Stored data
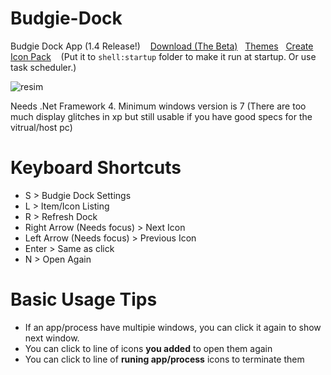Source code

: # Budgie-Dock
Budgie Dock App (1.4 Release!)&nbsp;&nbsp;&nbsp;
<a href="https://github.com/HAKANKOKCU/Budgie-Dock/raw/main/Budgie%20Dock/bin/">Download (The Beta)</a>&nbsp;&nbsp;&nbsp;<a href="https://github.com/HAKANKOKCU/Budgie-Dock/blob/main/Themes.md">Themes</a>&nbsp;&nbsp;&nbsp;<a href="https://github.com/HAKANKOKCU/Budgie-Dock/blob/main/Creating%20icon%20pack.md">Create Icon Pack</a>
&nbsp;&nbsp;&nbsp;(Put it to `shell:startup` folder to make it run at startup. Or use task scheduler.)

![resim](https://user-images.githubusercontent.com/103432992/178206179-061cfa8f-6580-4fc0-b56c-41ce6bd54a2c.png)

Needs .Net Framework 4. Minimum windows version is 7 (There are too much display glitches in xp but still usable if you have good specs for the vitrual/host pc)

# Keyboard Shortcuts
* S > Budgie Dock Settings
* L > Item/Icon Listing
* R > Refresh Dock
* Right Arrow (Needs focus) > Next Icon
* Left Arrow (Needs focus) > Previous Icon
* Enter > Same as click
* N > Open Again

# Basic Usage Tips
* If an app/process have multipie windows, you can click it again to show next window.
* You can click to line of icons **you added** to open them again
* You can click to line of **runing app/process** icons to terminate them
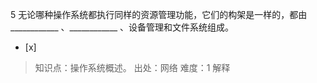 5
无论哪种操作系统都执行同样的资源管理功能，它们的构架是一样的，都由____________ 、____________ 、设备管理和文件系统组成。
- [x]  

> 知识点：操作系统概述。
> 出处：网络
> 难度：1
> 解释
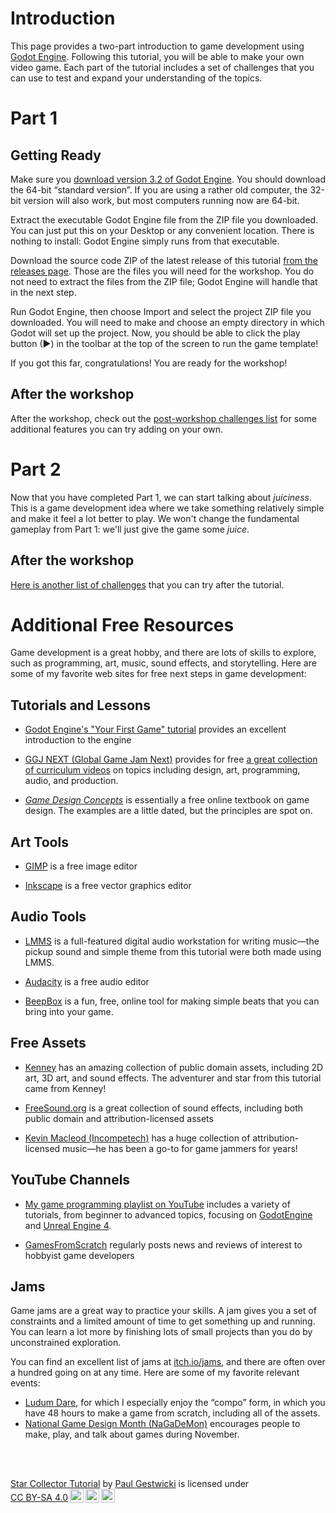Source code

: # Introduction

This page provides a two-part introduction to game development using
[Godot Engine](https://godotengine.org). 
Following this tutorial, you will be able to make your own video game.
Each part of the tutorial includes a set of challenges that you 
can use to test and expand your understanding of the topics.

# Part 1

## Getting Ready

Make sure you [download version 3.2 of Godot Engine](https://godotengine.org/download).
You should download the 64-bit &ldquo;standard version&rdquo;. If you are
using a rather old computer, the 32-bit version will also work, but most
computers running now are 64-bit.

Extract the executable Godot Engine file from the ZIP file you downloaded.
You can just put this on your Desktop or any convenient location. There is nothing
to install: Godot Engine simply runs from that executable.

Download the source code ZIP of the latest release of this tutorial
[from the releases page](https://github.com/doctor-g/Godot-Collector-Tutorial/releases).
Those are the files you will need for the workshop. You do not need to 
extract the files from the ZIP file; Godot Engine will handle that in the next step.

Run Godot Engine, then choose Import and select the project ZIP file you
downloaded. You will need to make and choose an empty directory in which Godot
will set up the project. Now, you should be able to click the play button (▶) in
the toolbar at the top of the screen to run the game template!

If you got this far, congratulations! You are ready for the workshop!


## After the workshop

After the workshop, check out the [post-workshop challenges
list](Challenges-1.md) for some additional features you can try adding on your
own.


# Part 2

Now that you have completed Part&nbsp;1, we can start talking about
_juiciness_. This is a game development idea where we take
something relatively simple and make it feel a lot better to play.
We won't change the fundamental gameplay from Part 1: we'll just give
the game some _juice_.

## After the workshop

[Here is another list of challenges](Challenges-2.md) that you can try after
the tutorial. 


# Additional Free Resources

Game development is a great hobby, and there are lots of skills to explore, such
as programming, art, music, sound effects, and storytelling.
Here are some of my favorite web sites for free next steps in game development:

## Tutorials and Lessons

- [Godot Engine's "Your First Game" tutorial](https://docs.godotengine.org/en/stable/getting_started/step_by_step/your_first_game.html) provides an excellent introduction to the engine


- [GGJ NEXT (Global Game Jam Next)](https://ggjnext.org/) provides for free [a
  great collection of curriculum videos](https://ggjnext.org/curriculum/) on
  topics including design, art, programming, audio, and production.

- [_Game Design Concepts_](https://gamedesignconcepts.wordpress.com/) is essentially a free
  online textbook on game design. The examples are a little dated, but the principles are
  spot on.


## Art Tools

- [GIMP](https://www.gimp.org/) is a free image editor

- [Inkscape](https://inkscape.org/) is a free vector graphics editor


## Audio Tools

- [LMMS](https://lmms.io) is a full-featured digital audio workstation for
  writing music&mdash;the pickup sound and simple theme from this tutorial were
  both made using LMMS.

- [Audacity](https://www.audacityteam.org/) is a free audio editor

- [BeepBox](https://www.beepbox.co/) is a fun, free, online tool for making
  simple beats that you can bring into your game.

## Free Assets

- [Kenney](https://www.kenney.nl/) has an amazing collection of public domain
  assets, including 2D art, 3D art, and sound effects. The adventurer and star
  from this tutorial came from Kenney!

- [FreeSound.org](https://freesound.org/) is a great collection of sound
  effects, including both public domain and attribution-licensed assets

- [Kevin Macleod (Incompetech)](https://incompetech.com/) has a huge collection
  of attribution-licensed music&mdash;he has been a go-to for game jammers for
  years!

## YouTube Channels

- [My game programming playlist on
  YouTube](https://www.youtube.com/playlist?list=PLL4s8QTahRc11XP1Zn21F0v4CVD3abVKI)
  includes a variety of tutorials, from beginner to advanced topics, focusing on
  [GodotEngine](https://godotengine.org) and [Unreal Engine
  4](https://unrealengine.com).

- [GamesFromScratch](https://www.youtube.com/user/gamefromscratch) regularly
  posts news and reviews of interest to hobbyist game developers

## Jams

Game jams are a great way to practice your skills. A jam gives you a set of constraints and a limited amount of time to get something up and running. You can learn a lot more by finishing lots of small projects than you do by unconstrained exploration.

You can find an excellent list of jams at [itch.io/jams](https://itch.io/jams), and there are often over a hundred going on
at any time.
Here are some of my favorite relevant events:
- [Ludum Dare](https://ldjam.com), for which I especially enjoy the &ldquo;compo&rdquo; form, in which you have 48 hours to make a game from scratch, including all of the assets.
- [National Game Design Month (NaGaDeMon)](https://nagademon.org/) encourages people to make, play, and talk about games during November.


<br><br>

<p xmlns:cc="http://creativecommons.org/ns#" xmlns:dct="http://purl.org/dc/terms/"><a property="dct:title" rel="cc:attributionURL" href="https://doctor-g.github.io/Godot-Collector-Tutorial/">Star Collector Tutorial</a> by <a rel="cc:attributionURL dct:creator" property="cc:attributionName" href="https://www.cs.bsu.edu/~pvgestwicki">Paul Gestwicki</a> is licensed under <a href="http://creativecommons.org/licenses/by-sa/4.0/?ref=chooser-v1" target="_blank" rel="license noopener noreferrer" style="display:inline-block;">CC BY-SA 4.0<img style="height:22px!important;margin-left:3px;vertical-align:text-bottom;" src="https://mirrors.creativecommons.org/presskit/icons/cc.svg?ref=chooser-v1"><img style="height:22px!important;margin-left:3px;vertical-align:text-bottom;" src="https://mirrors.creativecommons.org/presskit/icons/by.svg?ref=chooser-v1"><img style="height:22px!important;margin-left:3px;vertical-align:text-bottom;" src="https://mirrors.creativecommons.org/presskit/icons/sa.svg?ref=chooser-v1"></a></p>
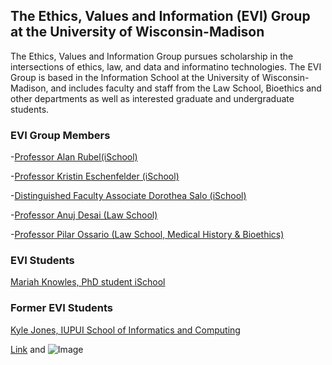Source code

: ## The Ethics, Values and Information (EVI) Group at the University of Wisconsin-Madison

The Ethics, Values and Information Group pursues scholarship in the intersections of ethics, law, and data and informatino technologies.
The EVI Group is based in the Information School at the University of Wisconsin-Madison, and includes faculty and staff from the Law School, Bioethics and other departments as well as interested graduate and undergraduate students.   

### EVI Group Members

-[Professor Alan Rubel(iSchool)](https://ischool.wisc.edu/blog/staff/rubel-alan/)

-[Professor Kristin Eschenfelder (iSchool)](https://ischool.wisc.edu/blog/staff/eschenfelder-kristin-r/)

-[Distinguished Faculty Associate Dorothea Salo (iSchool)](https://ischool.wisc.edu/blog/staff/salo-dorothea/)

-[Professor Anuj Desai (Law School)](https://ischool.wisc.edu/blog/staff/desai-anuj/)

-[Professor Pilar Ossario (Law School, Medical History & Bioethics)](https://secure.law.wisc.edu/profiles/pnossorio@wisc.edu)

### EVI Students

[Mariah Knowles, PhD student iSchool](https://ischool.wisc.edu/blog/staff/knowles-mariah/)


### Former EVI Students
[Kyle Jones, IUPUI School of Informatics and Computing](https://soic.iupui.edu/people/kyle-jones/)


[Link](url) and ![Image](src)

Work task -> For every line above with the word "both" in it, make a copy.

Expected output ->
  both made using LMMS.
  effects, including both public domain and attribution-licensed assets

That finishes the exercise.